Media need more than financial resources to be viable, Grady researcher tells conference attendees

Media in a country need more than just financial resources to be viable, University of Georgia researcher C. Ann Hollifield told a gathering of international scholars at the University Lyon 2 in late June.

The media also need a legal framework that guarantees freedom of speech and media, governmental transparency, and access to information and accountability, said Hollifield, who specializes in media management and economics.

The media also need an environment that allows journalists to work safely and without fear, a justice system that holds accountable those who attack journalists, violate speech or corruption laws, or commit crimes, and an advertising market free of government control, said Hollifield, the Thomas C. Dowden Professor of Media Research at the Grady College.


Ann Hollifield, professor of journalism at Grady College, gives a keynote address at the University Lyon 2.

Hollifield said a country’s media should be assessed by scholars and media advocates in terms of their “viability” as a way to lead to better media products.

Hollifield’s comments were part of her keynote address at the international conference on Media and the Public Sphere, New Challenges in the Digital Era, held June 18 and 19 at the French university.

Jacques Le Bohec, a professor from University Lyon 2, gave the second keynote address, on the paradox of Orwell’s 1984. LeBohec said that the novel was perceived in the past as describing the negative consequences of an authoritarian society on its members.
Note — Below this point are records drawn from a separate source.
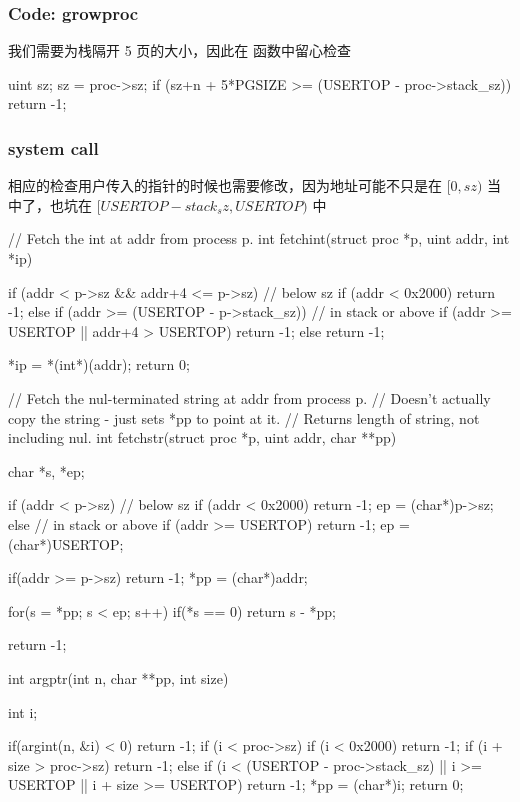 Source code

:\subsubsection{Code: growproc}

我们需要为栈隔开 5 页的大小，因此在  函数中留心检查


\begin{ccode}
    uint sz;
    sz = proc->sz;
    if (sz+n + 5*PGSIZE >= (USERTOP - proc->stack_sz))
        return -1;
\end{ccode}

\subsubsection{system call}

相应的检查用户传入的指针的时候也需要修改，因为地址可能不只是在 $[0, sz)$ 当中了，也坑在 $[USERTOP-stack_sz, USERTOP)$ 中

\begin{ccode}
    // Fetch the int at addr from process p.
    int
    fetchint(struct proc *p, uint addr, int *ip)
    {
        if (addr < p->sz && addr+4 <= p->sz) { // below sz
            if (addr < 0x2000) return -1;
        } else if (addr >= (USERTOP - p->stack_sz)) { // in stack or above
            if (addr >= USERTOP || addr+4 > USERTOP) return -1;
        } else return -1;

        *ip = *(int*)(addr);
        return 0;
    }

    // Fetch the nul-terminated string at addr from process p.
    // Doesn't actually copy the string - just sets *pp to point at it.
    // Returns length of string, not including nul.
    int
    fetchstr(struct proc *p, uint addr, char **pp)
    {
        char *s, *ep;

        if (addr < p->sz) { // below sz
            if (addr < 0x2000) return -1;
            ep = (char*)p->sz;
        } else { // in stack or above
            if (addr >= USERTOP) return -1;
            ep = (char*)USERTOP;
        }

        if(addr >= p->sz)
            return -1;
        *pp = (char*)addr;
        
        for(s = *pp; s < ep; s++)
            if(*s == 0)
            return s - *pp;
        
        return -1;
    }
    int
    argptr(int n, char **pp, int size)
    {
        int i;
        
        if(argint(n, &i) < 0)
            return -1;
        if (i < proc->sz) {
            if (i < 0x2000) return -1;
            if (i + size > proc->sz) return -1;
        } else {
            if (i < (USERTOP - proc->stack_sz) || i >= USERTOP || i + size >= USERTOP) return -1;
        }
        *pp = (char*)i;
        return 0;
    }
\end{ccode}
Now, he added, with the use of new technologies on surveillance even in consolidated democracies, due to the terrorism threat, it can be read as a fable with broader meanings.

Approximately 30 scholars from Brazil, Canada, Israel, France, Romania, the United States and elsewhere were in attendance.

The conference was organized by the Institute of Communication at University Lyon 2, the Center for Communication Research at the National University for Political Studies and Public Administration, Bucharest, and the James M. Cox Jr. Center for International Mass Communication Training and Research at UGA.

It was the fifth conference on the topic of Media and the Public Sphere organized by the three universities.

Cox Center Director Lee B. Becker and Associate Director Tudor Vlad attended the conference and presented a research paper focusing on journalism and mass communication education in the United States.


Lee Becker, director of the Cox Center, presents in Lyon, France.

The researchers found that journalism and mass communication faculty members in the U.S. are becoming older but are less likely than 15 years ago to hold an advanced academic degree. Instead, they are more likely to have professional experience in communication occupations outside the university.

The paper, “Professionals or Academics? The Faculty Dynamics in Journalism and Mass Communication Education in the United States,” is available here.

The Cox Center is an outreach unit of the Grady College, which will host the conference in 2016.